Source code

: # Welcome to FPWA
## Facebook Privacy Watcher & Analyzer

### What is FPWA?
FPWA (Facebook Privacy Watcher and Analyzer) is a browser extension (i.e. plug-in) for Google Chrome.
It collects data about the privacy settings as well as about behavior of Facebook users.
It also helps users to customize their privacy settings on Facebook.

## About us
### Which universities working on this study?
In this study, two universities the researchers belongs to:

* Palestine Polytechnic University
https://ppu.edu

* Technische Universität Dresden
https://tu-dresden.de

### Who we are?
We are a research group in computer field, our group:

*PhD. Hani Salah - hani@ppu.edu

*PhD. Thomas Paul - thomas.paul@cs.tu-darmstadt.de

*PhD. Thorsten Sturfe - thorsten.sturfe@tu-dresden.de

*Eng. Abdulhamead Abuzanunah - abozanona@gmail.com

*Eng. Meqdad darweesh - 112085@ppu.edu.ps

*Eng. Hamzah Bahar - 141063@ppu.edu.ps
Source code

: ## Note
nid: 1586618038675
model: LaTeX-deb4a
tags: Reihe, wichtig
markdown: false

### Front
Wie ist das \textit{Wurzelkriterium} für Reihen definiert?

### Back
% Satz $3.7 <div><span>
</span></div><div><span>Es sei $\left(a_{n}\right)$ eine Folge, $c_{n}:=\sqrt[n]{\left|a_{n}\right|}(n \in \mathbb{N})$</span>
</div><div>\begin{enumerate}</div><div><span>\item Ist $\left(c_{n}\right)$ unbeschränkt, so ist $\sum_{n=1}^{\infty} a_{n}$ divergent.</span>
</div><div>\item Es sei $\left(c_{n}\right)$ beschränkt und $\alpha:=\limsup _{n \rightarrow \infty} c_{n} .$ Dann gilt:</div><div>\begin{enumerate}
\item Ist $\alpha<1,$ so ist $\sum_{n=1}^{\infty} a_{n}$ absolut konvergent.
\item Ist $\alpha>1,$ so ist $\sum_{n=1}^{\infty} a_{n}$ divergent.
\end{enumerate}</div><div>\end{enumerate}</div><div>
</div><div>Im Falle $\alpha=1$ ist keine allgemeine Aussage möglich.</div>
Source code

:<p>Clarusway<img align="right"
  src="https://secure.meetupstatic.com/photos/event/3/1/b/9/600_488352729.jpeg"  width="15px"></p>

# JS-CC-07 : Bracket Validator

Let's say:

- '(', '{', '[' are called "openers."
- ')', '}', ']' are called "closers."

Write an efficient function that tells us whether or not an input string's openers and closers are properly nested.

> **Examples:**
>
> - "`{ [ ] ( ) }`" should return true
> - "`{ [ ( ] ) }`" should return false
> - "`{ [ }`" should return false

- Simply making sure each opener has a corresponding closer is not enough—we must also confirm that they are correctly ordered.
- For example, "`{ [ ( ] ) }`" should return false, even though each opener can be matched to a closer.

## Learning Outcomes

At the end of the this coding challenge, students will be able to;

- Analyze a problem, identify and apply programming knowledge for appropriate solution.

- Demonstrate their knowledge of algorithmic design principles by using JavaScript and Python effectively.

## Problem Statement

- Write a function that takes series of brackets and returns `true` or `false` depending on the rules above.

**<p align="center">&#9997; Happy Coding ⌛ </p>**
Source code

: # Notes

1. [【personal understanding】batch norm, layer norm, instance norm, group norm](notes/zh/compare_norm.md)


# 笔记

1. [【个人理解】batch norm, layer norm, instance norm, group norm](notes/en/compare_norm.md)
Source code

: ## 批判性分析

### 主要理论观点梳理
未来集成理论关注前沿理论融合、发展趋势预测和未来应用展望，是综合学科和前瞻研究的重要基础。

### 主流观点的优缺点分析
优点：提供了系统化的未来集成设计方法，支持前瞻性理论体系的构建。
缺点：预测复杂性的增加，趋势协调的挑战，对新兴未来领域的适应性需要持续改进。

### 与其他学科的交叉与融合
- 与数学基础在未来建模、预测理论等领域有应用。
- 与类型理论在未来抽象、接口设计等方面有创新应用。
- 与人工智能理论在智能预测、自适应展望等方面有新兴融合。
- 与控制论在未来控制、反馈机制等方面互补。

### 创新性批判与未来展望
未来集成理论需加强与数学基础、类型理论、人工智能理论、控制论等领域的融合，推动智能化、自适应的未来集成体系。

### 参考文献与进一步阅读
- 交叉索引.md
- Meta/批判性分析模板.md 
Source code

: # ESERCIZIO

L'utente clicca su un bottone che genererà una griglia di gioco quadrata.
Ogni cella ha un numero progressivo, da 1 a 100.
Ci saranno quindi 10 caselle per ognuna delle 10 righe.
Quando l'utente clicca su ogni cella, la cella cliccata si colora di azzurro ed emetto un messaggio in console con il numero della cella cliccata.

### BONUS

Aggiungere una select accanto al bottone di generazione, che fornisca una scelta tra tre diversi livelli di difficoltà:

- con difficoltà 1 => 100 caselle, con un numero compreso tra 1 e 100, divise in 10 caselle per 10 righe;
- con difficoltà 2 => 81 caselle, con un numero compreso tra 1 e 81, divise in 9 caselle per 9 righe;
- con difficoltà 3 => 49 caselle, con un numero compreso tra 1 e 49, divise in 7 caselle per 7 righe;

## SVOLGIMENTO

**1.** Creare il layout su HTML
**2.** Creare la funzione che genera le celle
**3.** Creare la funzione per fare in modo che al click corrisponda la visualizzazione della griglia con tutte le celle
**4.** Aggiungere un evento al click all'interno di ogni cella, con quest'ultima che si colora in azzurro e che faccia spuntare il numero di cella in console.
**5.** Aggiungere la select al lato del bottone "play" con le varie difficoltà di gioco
──────
Up to and including the line with "### Which universities working on this study?", print every line of the records from the start.

EXERCISE RESPONSE:
Source code

: # Welcome to FPWA
## Facebook Privacy Watcher & Analyzer

### What is FPWA?
FPWA (Facebook Privacy Watcher and Analyzer) is a browser extension (i.e. plug-in) for Google Chrome.
It collects data about the privacy settings as well as about behavior of Facebook users.
It also helps users to customize their privacy settings on Facebook.

## About us
### Which universities working on this study?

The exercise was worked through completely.